Technology is often transforming, and at the very least affecting, much of our lives. Yet often we have taken up the latest and 'greatest' technologies with little thought as to the impact it might have. At the same time, education communities in the UK are increasingly looking for evidence that developments that are implemented in our schools have an impact. This is happening at a research and policy level with reports such as NFER's recent 'Using evidence in the classroom', but also at a grassroots level with teachers organising conferences such as ‘ResearchED' to explore how they can make use of and carry out research as part of their teaching.
It's time to ask some searching questions about how technology really affects learning and how the best learning we see in schools can be enabled and enhanced using technology.

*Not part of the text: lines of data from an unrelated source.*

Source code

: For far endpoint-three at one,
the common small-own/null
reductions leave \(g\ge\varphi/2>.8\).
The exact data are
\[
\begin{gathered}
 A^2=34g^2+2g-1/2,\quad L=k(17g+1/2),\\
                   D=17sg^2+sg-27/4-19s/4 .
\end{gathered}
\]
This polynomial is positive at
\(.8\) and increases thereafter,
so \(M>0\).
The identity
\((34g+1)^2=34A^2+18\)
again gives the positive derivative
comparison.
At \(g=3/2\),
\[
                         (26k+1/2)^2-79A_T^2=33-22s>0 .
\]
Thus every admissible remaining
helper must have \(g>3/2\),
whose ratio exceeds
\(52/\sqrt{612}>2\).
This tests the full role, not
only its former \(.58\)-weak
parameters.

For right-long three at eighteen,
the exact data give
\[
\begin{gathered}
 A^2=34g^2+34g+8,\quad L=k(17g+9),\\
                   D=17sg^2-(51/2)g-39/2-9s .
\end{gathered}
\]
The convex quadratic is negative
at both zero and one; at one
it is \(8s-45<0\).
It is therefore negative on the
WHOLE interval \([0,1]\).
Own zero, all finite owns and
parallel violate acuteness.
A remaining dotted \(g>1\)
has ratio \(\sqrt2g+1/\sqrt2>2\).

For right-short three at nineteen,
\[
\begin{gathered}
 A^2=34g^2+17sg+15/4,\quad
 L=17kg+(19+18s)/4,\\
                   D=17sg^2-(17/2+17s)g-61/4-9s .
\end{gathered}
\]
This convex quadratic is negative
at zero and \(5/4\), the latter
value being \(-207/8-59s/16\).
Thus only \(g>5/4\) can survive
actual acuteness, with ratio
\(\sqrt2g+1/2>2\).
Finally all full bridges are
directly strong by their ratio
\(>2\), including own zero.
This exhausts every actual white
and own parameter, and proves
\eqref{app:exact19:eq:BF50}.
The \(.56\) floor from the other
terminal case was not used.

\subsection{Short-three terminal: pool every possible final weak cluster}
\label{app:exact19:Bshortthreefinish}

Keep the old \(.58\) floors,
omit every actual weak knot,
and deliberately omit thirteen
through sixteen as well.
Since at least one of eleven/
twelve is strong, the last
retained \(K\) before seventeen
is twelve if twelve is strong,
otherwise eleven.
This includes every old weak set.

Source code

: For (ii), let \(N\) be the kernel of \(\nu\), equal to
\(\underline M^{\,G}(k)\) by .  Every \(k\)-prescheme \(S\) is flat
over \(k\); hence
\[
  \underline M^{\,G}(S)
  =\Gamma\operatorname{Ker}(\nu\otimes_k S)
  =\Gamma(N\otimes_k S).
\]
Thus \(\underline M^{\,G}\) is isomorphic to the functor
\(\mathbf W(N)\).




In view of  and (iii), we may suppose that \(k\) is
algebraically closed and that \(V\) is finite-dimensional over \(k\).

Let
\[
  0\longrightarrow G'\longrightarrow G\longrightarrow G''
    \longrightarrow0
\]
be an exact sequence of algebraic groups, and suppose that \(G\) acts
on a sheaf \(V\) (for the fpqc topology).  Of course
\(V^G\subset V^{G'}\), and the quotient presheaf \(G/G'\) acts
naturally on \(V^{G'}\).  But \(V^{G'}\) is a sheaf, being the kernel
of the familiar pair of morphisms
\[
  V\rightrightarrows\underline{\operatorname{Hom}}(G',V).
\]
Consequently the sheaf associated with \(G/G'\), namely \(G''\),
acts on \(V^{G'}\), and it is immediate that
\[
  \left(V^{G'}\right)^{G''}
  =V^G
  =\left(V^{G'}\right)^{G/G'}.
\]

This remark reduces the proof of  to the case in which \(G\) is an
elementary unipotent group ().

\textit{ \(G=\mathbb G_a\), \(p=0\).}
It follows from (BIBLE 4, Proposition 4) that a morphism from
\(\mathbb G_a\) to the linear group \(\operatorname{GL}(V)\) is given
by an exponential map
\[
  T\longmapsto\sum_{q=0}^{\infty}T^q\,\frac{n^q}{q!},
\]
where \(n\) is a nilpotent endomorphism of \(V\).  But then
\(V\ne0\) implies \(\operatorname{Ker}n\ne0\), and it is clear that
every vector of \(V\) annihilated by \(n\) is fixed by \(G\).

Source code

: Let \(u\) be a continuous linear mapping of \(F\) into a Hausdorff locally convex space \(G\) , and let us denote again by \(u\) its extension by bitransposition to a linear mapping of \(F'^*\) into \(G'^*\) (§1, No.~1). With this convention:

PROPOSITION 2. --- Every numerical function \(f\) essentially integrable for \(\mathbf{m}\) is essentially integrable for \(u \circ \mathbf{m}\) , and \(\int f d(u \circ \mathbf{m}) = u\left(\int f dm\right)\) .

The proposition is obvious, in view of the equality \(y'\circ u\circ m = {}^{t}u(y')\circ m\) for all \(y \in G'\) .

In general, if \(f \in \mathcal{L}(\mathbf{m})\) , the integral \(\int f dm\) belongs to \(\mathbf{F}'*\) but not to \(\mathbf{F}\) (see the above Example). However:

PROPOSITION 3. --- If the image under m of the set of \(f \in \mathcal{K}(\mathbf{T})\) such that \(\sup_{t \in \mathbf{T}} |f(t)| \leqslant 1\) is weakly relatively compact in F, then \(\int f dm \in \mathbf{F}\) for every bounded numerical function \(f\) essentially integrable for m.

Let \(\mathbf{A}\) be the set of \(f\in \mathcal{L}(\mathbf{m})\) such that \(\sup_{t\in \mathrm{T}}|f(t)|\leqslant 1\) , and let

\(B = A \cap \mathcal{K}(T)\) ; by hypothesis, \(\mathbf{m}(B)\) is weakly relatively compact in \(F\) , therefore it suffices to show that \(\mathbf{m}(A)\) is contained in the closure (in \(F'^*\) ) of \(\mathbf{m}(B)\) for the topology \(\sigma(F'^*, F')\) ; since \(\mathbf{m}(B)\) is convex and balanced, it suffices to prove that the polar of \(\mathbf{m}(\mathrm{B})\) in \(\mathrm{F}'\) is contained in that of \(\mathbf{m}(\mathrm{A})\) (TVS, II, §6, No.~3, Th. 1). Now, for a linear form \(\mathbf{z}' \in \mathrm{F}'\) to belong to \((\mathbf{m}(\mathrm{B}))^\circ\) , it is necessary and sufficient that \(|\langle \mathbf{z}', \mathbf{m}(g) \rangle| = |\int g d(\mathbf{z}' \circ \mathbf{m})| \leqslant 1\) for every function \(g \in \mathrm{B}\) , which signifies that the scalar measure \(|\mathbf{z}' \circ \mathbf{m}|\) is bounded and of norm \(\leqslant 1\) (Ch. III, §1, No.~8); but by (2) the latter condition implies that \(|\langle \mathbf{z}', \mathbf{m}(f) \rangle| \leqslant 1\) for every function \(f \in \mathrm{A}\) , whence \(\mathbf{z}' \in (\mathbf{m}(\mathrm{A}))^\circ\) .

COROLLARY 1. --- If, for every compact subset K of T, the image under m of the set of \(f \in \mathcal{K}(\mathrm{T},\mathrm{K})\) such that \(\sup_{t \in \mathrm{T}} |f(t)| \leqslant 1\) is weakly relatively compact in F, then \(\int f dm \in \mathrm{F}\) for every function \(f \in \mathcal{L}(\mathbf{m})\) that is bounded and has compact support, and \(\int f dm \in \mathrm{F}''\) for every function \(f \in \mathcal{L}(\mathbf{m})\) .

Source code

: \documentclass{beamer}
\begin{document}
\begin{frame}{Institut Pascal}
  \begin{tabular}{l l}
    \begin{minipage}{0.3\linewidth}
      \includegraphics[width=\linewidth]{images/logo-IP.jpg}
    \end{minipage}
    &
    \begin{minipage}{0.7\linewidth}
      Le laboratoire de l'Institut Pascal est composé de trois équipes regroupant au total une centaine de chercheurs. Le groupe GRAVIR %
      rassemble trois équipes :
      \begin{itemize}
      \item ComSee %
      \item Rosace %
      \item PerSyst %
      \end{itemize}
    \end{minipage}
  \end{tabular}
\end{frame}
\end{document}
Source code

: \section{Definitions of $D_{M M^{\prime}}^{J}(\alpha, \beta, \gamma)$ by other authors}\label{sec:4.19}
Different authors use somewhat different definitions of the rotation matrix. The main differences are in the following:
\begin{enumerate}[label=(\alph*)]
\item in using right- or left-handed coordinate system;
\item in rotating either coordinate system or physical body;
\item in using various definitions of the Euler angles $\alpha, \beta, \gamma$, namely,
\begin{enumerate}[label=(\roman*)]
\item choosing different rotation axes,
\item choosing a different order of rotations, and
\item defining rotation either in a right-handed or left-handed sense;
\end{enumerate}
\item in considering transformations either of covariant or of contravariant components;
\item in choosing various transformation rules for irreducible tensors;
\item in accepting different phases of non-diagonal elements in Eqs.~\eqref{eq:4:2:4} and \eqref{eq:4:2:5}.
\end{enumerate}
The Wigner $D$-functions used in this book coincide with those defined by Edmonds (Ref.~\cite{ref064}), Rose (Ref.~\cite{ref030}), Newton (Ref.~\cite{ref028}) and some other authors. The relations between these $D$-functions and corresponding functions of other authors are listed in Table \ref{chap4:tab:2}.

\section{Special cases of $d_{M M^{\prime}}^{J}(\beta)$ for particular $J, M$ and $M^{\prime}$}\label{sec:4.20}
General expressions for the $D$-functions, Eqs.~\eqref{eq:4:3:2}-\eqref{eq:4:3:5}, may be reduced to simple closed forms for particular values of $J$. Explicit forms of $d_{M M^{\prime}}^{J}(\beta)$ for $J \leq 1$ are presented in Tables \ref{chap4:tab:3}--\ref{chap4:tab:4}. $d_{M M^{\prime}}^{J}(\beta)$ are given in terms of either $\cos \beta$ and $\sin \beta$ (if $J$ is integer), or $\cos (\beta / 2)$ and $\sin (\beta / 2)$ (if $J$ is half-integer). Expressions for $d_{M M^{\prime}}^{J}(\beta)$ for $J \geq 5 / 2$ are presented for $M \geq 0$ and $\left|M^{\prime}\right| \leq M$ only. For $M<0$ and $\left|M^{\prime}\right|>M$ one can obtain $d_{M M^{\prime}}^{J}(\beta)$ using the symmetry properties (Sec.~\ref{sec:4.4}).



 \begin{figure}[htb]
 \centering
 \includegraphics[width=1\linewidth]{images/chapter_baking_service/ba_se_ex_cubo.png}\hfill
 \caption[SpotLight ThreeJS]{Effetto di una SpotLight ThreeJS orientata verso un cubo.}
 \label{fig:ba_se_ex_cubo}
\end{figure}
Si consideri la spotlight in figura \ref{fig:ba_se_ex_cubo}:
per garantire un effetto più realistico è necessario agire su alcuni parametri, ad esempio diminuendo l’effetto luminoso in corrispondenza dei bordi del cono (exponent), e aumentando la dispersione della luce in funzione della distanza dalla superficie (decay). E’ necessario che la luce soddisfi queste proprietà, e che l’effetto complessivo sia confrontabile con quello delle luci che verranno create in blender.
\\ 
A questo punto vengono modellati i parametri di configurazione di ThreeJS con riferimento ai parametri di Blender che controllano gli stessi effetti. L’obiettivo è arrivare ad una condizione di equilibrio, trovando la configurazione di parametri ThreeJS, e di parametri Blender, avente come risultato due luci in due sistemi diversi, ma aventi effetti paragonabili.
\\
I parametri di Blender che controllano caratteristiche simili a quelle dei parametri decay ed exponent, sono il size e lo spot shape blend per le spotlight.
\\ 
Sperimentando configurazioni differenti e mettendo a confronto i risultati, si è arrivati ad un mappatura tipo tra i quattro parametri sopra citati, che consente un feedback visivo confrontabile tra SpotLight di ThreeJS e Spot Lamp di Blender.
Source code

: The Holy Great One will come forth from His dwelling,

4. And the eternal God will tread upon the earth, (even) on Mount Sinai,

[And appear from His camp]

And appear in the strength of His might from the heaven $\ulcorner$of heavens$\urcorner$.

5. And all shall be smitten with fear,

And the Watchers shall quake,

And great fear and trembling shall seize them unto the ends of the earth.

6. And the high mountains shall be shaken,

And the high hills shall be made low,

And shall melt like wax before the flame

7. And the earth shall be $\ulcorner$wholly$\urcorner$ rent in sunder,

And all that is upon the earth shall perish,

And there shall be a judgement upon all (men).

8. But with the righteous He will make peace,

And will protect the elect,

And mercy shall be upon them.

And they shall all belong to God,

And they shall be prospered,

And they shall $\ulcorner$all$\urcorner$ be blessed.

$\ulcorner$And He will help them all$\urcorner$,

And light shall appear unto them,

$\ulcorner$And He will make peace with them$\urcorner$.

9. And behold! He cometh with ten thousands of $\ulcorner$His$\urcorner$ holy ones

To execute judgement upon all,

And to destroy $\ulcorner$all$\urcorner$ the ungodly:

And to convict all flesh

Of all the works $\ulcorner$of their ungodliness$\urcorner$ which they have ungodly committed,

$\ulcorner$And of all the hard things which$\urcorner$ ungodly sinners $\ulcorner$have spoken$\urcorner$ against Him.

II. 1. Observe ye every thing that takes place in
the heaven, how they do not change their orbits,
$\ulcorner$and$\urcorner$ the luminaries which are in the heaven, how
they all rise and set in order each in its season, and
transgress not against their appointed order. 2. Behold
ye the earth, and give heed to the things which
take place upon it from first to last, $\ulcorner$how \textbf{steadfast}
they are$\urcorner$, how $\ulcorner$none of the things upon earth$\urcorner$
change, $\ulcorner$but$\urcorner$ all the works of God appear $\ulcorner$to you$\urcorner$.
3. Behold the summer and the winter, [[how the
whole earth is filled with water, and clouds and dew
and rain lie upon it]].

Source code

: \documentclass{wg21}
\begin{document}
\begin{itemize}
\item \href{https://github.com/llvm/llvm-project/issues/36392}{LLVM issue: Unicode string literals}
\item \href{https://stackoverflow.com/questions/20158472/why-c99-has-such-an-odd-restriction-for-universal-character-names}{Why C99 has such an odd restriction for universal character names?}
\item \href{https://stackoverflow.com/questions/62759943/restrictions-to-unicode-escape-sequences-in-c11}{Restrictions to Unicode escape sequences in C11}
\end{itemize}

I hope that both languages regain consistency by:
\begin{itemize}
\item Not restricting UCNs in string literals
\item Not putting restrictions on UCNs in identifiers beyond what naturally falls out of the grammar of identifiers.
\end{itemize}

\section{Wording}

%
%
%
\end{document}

It's time to show those of us who are reluctant that the right technologies can make a difference, what those technologies are and what that difference is. Just as importantly, it's time to make sure that those of us who are enthusiastic are spending our efforts and our money on technological initiatives that do make such a difference, not just those that generate superficial excitement.
In my career I’ve moved from working in early years education, to teaching in primary schools, to lecturing in a University. In this time my thinking on learning technology has also moved from pure advocacy to an optimistic criticality. I’ve seen technology make a difference to the learning and opportunities of young people, but what is important is that we invest our efforts in the ways it can make a useful and sustained difference to the educational opportunities of as many as possible. I’m very aware that the phrases ‘useful’, ‘sustained’ and ‘educational opportunities’ mean different things to different people, which is part of the challenging nature of any work in education.
I've joined Nesta to work on our contribution to this, an area we are calling 'Innovation in Education'. Specifically, I'm starting off with three research projects looking at the impact three different technology enabled projects make on the learning of young people in schools. More on those soon. Broadly, I'm working with the education team to explore what great teachers, insightful researchers, and creative entrepreneurs and technology developers can tell us about innovation in learning and teaching.
As I wrote in my recent book, 'The Thinking Teacher', I see technology as a mirror, something that can show us things from a different perspective. There has been much discussion in the education community in the last ten years about technology becoming transparent, a tool that enables but doesn't get in the way of learning. This is a laudable aim, but I'm also interested in what it makes visible. When we use technology for many tasks we often have to think about the way we perform them. This starts new thoughts and new conversations about whether the current way is the best way, and how other ways might be better or worse.
Bring this process to the task of learning and we have the basis for exploring the impact of 'Ed Tech'.
What technology makes visible about learning and what we are discovering about using this to make informed decisions about its use in education will no doubt be the subject of many future posts.